Tra gli adolescenti della fascia 12 – 15 anni, il 10,1% dice di essere non credente e il 19,1% non sa rispondere. Dei ragazzi tra i 16 e i 19 anni, il 60,9% crede in Dio mentre il 19% si dichiara non credente.
Rispetto alla partecipazione alle funzioni religiose, si reca in un luogo di culto tutte le settimane il 32% dei bambini e solo il 14,4% degli adolescenti. Non li frequenta mai il 18% dei primi e il 35,7% dei secondi. Partecipa alla Messa qualche volta soltanto il 45% dei bambini e il 49,7% degli adolescenti.
Sulle motivazioni i bambini hanno risposto per il 29,4% di andare in Chiesa perché li fa stare bene e per il 3,8% per imposizione dei genitori. Il 40,4% ci va per pregare e il 2,1% perché ci vanno gli amici. I ragazzi tra i 12 e i 19 anni vanno in Chiesa perché a loro piace (23,2%), perché “si usa” (30,4%), per far contenti mamme e papà (12,7%).
Tornare ad evangelizzare
A conti fatti sono frequentatori più assidui i bambini, seguiti dai giovani over 18. La fascia più debole su questo fronte sembra essere quella degli adolescenti, mentre sono i ragazzi più maturi (fascia 18 e i 29 anni) quelli che annoverano la percentuale più alta di non credenti.

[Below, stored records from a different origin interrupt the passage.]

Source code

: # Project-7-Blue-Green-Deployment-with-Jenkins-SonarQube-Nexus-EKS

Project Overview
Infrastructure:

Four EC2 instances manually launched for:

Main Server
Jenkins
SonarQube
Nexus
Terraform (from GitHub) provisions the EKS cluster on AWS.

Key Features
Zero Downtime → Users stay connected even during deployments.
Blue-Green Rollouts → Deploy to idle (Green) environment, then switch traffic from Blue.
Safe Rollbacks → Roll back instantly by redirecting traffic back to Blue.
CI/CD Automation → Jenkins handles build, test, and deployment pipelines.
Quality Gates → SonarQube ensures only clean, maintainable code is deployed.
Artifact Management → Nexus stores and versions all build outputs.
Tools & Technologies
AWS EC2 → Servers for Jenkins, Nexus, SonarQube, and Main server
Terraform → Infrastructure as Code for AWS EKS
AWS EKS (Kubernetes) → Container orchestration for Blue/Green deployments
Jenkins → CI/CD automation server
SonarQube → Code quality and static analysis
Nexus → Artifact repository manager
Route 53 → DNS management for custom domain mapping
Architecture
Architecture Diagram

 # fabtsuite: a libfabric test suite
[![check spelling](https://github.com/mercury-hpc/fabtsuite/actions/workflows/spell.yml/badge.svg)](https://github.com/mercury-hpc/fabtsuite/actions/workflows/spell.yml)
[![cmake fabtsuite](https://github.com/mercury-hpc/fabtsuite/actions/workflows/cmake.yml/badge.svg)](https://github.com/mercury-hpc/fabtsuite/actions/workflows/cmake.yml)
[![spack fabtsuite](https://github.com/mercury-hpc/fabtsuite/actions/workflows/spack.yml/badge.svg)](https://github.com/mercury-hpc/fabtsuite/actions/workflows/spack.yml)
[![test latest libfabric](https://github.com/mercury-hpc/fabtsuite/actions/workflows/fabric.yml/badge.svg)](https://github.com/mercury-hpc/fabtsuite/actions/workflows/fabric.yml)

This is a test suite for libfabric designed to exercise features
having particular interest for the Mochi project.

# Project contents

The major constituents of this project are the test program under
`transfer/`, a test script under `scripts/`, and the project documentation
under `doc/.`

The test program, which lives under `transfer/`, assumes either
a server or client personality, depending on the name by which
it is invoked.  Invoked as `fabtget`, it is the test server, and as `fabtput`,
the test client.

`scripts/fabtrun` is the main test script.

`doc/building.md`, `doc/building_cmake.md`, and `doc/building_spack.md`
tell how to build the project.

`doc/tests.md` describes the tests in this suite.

Ciò che emerge da questi dati è un vacillare della fede tra le giovani generazioni che poco ha a che fare con i normali annebbiamenti che un cattolico, o un credente in generale, può incontrare nel suo cammino religioso. Quello che si percepisce è il vuoto, è un affievolimento costante e progressivo dei valori della cristianità. La sintesi è contenuta nella lapalissiana frase del cardinale Ruini che commentò i risultati dell’indagine su citata con questa espressione “cristiani non si nasce più, lo si diventa. E quindi dobbiamo trarre le conseguenze. Dobbiamo riprendere ad evangelizzare”.